APHEDA People: meet Dyna (Cambodian Prostitutes Union – CPU)

Union Aid Abroad-APHEDA is about people – people working together to make things better for all. As the global justice organisation of the Australian union movement, each and every APHEDA supporter, member, partner, activist and participant here in Australia and all around the world contributes to the work it takes to tackle inequality and injustice. This month we speak to Dyna, team leader at the Cambodian Prostitutes Union (CPU).
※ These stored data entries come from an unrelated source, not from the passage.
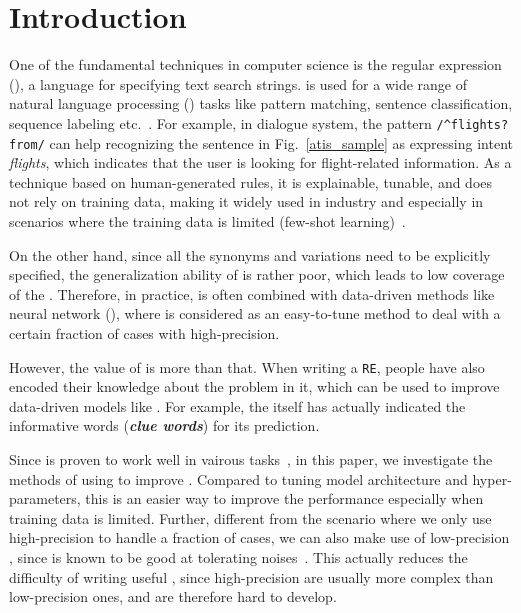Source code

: \section{Introduction}


One of the fundamental techniques in computer science is the regular expression (\RE), a language for specifying text search strings.  \RE is used for a wide range of natural language processing (\NLP) tasks like pattern matching, sentence classification, sequence labeling etc.~\cite{chang2014tokensregex}. 
For example, in dialogue system, the \RE pattern \texttt{/\textasciicircum flights? from/} can help
recognizing the sentence in Fig.~\ref{atis_sample} as expressing intent \emph{flights}, which indicates that the user is looking for
flight-related information. As a technique based on human-generated rules, it is explainable, tunable, and does not rely on training data,
making it widely used in industry and especially in scenarios where the training data is limited (few-shot learning)~\cite{gc2015big}.

On the other hand, since all the synonyms and variations need to be explicitly specified, the generalization ability of \RE is rather poor,
which leads to low coverage of the \REs. Therefore, in practice, \RE is often combined with data-driven methods like neural network
(\NN), where \RE is considered as an easy-to-tune method to deal with a certain fraction of cases with high-precision.

However, the value of \RE is more than that. When writing a \texttt{RE}, people have also encoded their knowledge about the problem in it, which can be used to improve data-driven models like \NN. For example, the \RE itself has actually indicated the informative words
(\textbf{\emph{clue words}}) for its prediction.

Since \NN is proven to work well in vairous \NLP tasks~\cite{goldberg2017neural}, in this paper,
we investigate the methods of using \RE to improve \NN.
Compared to tuning model architecture and hyper-parameters, this is an easier way to improve the \NN performance especially when training data is limited.
Further, different from the scenario where we only use high-precision
\REs to handle a fraction of cases, we can also make use of low-precision \REs, since \NN is known to be good at
tolerating noises~\cite{xie2016disturblabel}. This actually reduces the difficulty of writing useful \REs, since high-precision \REs
are usually more complex than low-precision ones, and are therefore hard to develop.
Dyna recounts her journey from sex worker to union leader, supporting marginalised women and campaigning for the decriminalisation of sex work in Cambodia.

How long have you been working with the Cambodian Prostitutes Union (CPU) and what is your role?
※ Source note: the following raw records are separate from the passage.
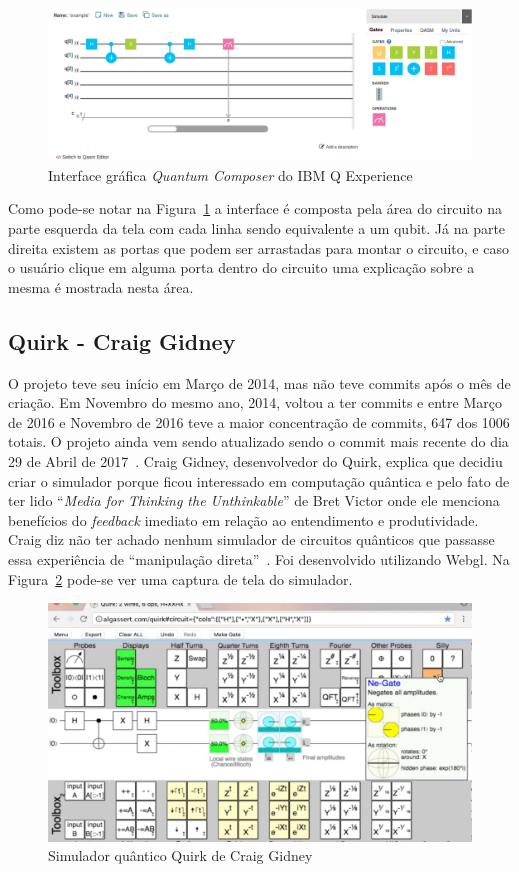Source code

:\documentclass[a4paper, 12pt, oneside]{book}
\begin{document}
\begin{figure}[H]
\centering
\includegraphics[scale=0.36]{ibmq.png}
\caption{Interface gráfica \textit{Quantum Composer} do IBM Q Experience}
\label{fig:ibmq}
\end{figure}

Como pode-se notar na Figura~\ref{fig:ibmq} a interface é composta pela área do circuito na parte esquerda da tela com cada linha sendo equivalente a um qubit. Já na parte direita existem as portas que podem ser arrastadas para montar o circuito, e caso o usuário clique em alguma porta dentro do circuito uma explicação sobre a mesma é mostrada nesta área.

\subsection{Quirk - Craig Gidney}

O projeto teve seu início em Março de 2014, mas não teve commits após o mês de criação. Em Novembro do mesmo ano, 2014, voltou a ter commits e entre Março de 2016 e Novembro de 2016 teve a maior concentração de commits, 647 dos 1006 totais. O projeto ainda vem sendo atualizado sendo o commit mais recente do dia 29 de Abril de 2017~\cite{gitquirk}. Craig Gidney, desenvolvedor do Quirk, explica que decidiu criar o simulador porque ficou interessado em computação quântica e pelo fato de ter lido ``\textit{Media for Thinking the Unthinkable}'' de Bret Victor onde ele menciona benefícios do \textit{feedback} imediato em relação ao entendimento e produtividade. Craig diz não ter achado nenhum simulador de circuitos quânticos que passasse essa experiência de ``manipulação direta''~\cite{quirk}. Foi desenvolvido utilizando Webgl. Na Figura~\ref{fig:quirk} pode-se ver uma captura de tela do simulador.

\begin{figure}[hbtp]
\centering
\includegraphics[scale=0.36]{quirk.jpg}
\caption{Simulador quântico Quirk de Craig Gidney}
\label{fig:quirk}
\end{figure}
\end{document}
I have been working with the Cambodian Womens Development Agency (CWDA) and Cambodian Prostitutes Union (CPU) since 1998. I am now a team leader at CPU which has 15 part-time and full-time staff including 11 peer educators.
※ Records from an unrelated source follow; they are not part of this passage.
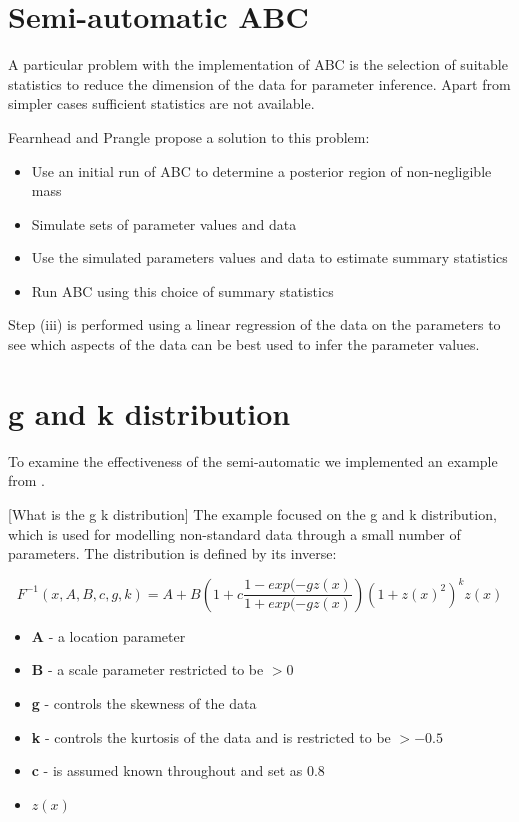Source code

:\documentclass{article} %
\begin{document}
\section{Semi-automatic ABC}
A particular problem with the implementation of ABC is the selection of suitable statistics to reduce the dimension of the data for parameter inference. Apart from simpler cases sufficient statistics are not available.

Fearnhead and Prangle \cite{Fearnhead} propose a solution to this problem:
\begin{itemize}
\item Use an initial run of ABC to determine a posterior region of non-negligible mass
\item Simulate sets of parameter values and data
\item Use the simulated parameters values and data to estimate summary statistics
\item Run ABC using this choice of summary statistics
\end{itemize}

Step (iii) is performed using a linear regression of the data on the parameters to see which aspects of the data can be best used to infer the parameter values.

\section{g and k distribution}
To examine the effectiveness of the semi-automatic we implemented an example from \cite{Fearnhead and Prangle}.

[What is the g k distribution]
The example focused on the g and k distribution, which is used for modelling non-standard data through a small number of parameters. The distribution is defined by its inverse:

\begin{equation}
F^{-1}(x, A, B, c, g, k) = A + B\left(1 + c\frac{1-exp(-gz(x)}{1+exp(-gz(x)}\right)(1+z(x)^2)^kz(x)
\end{equation}

\begin{itemize}
\item \textbf{A} - a location parameter
\item \textbf{B} - a scale parameter restricted to be $>0$
\item \textbf{g} - controls the skewness of the data
\item \textbf{k} - controls the kurtosis of the data and is restricted to be $> - 0.5$
\item \textbf{c} - is assumed known throughout and set as 0.8
\item \textbf{$z(x)$}
\end{itemize}
\end{document}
Why is being union important to you?

Being union is important to me because it gives me an opportunity to lift and rehabilitate myself to live a life of dignity together with my fellow members. It is also important because I can help lead and support the most marginalised women – sex workers – unite them and, through CPU, provide necessary support such as health care services, legal support, education, and safe work environments. Being in a union also helps us link up with other unions and networks to run collective campaigns for sex workers rights to organise, access to social services, how to operate in safe environments and the right to a livelihood.

What does APHEDA mean to you?

Union Aid Abroad-APHEDA helped me rebuild my life from working as a sex worker to becoming the leader of a union. APHEDA also helped establish CPU and it has been providing financial, technical and moral support to CPU since its establishment. Therefore, we consider APHEDA as one of our prominent partners and supporters of this good cause in Cambodia.

What part of your work are you most proud of? Why?

I am most proud of the recognition I have received within the union movement as a leader and proud to have been elected as chairperson of the National Entertainment Workers Network (NEWN), despite the stigma and discrimination that is often  associated with sex work – my past profession and the profession of the women my union represents

I am also proud that I could take part in reducing the incidence of HIV/AIDs in Cambodia. I have actively campaigned with CPU/CWDA to run HIV/AIDs camps, to provide education and awareness to Entertainment Workers so that they can reduce risks e.g. by using condoms correctly. I have also been a part of ensuring that the Entertainment Workers and Sex Workers get HIV/AIDs tests, general health checks and treatment regularly, as well as operate in a safe environment by reducing the cases of violence against them. I am involved in negotiating with the law enforcement agencies and assist with legal avenues to free sex workers when they are caught (prostitution is considered a criminal activity in Cambodia). I consider this an important part of my work.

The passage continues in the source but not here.